4.2. Strengths and Limitations

In the current study, we adopted and evaluated the sequential multiple imputation method for four waves of HRQoL data collected from around four thousand patients in a registry. Although the performance of the items and index cannot be compared directly in our study, both imputations presented a high agreement between the imputed data and the real-world data when the missing proportion was < 50%, showing great application potential. We hope our study may stimulate more research on missingness in real-world HRQoL data. Efficient imputation methods would help improve the translation of HRQoL data into complete, accurate, and reliable evidence for healthcare decision-making [13].

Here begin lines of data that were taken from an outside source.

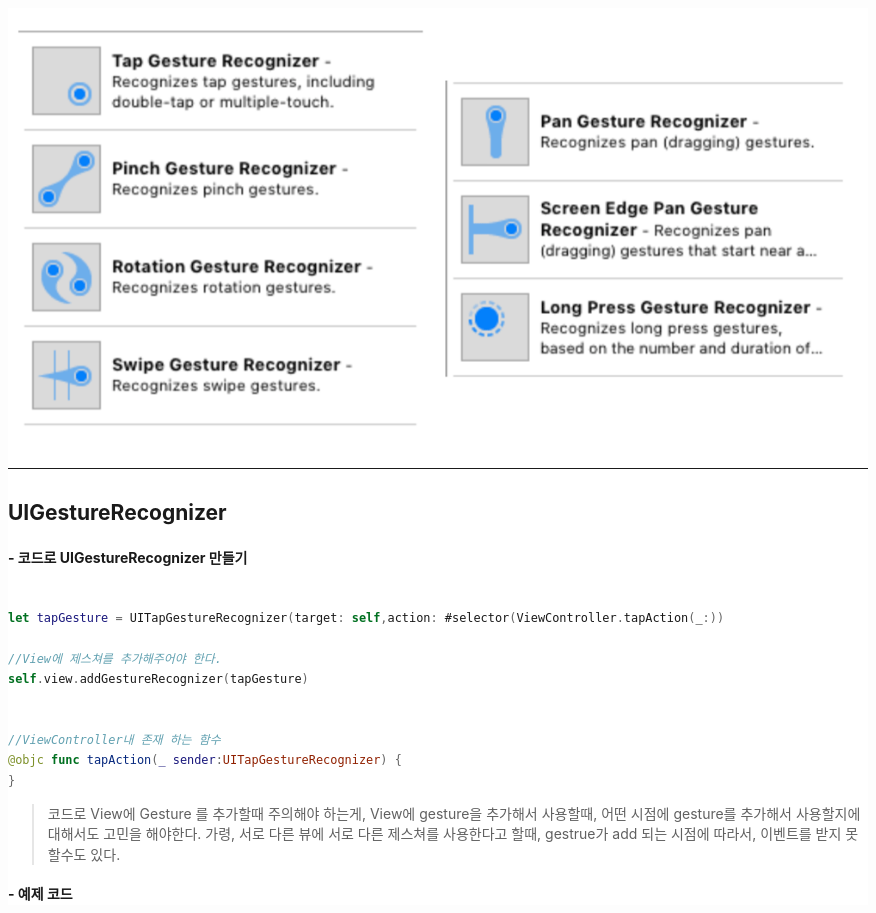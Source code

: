 ![screen](/study/image/UIGesture.jpg)



---

## UIGestureRecognizer

#### - 코드로 UIGestureRecognizer 만들기

```swift

let tapGesture = UITapGestureRecognizer(target: self,action: #selector(ViewController.tapAction(_:))

//View에 제스쳐를 추가해주어야 한다.                                                           
self.view.addGestureRecognizer(tapGesture)


//ViewController내 존재 하는 함수
@objc func tapAction(_ sender:UITapGestureRecognizer) {
}

```

> 코드로 View에 Gesture 를 추가할때 주의해야 하는게, View에 gesture을 추가해서 사용할때, 어떤 시점에 gesture를 추가해서 사용할지에 대해서도 고민을 해야한다. 가령, 서로 다른 뷰에 서로 다른 제스쳐를 사용한다고 할때, gestrue가 add 되는 시점에 따라서, 이벤트를 받지 못할수도 있다. 
> 

#### - 예제 코드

There are limitations in the current study. Firstly, because the actual values of the missing SF-36 items and SF-6D index in the real-world data were unknown, it was impossible to identify the mechanism of the missingness in the current study; therefore, we applied the missing at random mechanism for the missing values. However, if the probability of missingness for an item was dependent on what would have been true or the item’s non-response was ‘missing not at random’, for example, patients with worse health were more likely to have missing HRQoL items and/or forms, the current multiple imputation method would not be sufficient and other missing data models with different assumptions should be investigated [39]. Secondly, the proposed sequential MI and its performance were evaluated based on the simulation using the complete respondents, i.e., those who had all four HRQoL forms during the 5-year follow-up. However, we observed statistically significant differences between the patients with missing forms and complete forms in the current study. Although the differences were minor and the statistical significance might have been due to the large sample size, a possible bias introduced by the imputation based on the data of the complete respondents cannot be ruled out. Thirdly, in the current study, we investigated missing data concerning SF-36 and SF-6D in a clinical registry for obese patients. Further investigations on missingness based on other HRQoL instruments, such as EQ-5D, the Health Utility Index, and other patient groups, are also needed. It might be that HRQoL instruments with more items are more likely associated with higher missing proportions, which should be considered when designing the data collection strategy.

5. Conclusions

Relatively high missing proportions in HRQoL data—especially after long-term follow-ups—are common in clinical registries, which brings challenges to analyzing the HRQoL of longitudinal cohorts. The sequential multiple imputation method adopted in the current study might provide an ideal imputation for the missing data (even though the follow-up survey had a missing proportion of 60%), avoiding significant information waste in the multivariable analysis. However, imputations for data with higher missing proportions (above 60%) are unclear. To prevent and handle the missing data in HRQoL studies, researchers should apply a rigorous methodology and practices. Guidance for preventing and handling missing data in observational studies is needed, and studies that use real-world data should be prioritized.